*Input records:*

□ □ □

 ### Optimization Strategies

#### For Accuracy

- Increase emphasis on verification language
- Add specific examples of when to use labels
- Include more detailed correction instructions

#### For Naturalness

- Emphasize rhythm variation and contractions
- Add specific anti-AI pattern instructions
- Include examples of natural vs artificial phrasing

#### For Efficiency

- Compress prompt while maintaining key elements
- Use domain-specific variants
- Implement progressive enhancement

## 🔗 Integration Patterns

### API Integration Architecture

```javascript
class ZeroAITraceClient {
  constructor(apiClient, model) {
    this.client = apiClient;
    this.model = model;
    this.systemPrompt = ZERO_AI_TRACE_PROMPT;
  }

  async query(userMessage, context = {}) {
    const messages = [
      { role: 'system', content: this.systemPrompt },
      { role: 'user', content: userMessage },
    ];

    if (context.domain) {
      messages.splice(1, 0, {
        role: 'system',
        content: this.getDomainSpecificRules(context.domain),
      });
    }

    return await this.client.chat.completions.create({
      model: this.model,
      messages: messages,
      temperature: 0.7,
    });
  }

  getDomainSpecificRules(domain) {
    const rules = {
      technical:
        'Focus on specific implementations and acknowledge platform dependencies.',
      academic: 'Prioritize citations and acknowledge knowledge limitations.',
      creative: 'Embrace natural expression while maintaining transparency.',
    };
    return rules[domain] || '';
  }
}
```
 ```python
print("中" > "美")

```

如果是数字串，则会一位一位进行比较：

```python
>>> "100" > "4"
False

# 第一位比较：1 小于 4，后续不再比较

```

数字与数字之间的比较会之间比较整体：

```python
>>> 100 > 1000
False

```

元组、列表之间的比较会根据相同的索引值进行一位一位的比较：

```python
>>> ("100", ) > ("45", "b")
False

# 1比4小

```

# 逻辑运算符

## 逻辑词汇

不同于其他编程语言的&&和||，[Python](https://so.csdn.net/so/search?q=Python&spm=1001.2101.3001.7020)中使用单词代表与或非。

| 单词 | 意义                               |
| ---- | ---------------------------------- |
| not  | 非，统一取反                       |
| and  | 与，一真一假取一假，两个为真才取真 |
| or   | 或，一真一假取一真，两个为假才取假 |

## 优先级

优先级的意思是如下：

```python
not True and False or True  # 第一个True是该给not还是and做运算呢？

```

□ □ □

*What needs to be done:*
Return all of the lines above exactly, with none omitted.

*Task response:*
 ### Optimization Strategies

#### For Accuracy

- Increase emphasis on verification language
- Add specific examples of when to use labels
- Include more detailed correction instructions

#### For Naturalness

- Emphasize rhythm variation and contractions
- Add specific anti-AI pattern instructions
- Include examples of natural vs artificial phrasing

#### For Efficiency

- Compress prompt while maintaining key elements
- Use domain-specific variants
- Implement progressive enhancement

## 🔗 Integration Patterns

### API Integration Architecture

```javascript
class ZeroAITraceClient {
  constructor(apiClient, model) {
    this.client = apiClient;
    this.model = model;
    this.systemPrompt = ZERO_AI_TRACE_PROMPT;
  }

  async query(userMessage, context = {}) {
    const messages = [
      { role: 'system', content: this.systemPrompt },
      { role: 'user', content: userMessage },
    ];

    if (context.domain) {
      messages.splice(1, 0, {
        role: 'system',
        content: this.getDomainSpecificRules(context.domain),
      });
    }

    return await this.client.chat.completions.create({
      model: this.model,
      messages: messages,
      temperature: 0.7,
    });
  }

  getDomainSpecificRules(domain) {
    const rules = {
      technical:
        'Focus on specific implementations and acknowledge platform dependencies.',
      academic: 'Prioritize citations and acknowledge knowledge limitations.',
      creative: 'Embrace natural expression while maintaining transparency.',
    };
    return rules[domain] || '';
  }
}
```
 ```python
print("中" > "美")

```

如果是数字串，则会一位一位进行比较：

```python
>>> "100" > "4"
False

# 第一位比较：1 小于 4，后续不再比较

```

数字与数字之间的比较会之间比较整体：

```python
>>> 100 > 1000
False

```

元组、列表之间的比较会根据相同的索引值进行一位一位的比较：

```python
>>> ("100", ) > ("45", "b")
False

# 1比4小

```

# 逻辑运算符

## 逻辑词汇

不同于其他编程语言的&&和||，[Python](https://so.csdn.net/so/search?q=Python&spm=1001.2101.3001.7020)中使用单词代表与或非。

| 单词 | 意义                               |
| ---- | ---------------------------------- |
| not  | 非，统一取反                       |
| and  | 与，一真一假取一假，两个为真才取真 |
| or   | 或，一真一假取一真，两个为假才取假 |

## 优先级

优先级的意思是如下：

```python
not True and False or True  # 第一个True是该给not还是and做运算呢？

```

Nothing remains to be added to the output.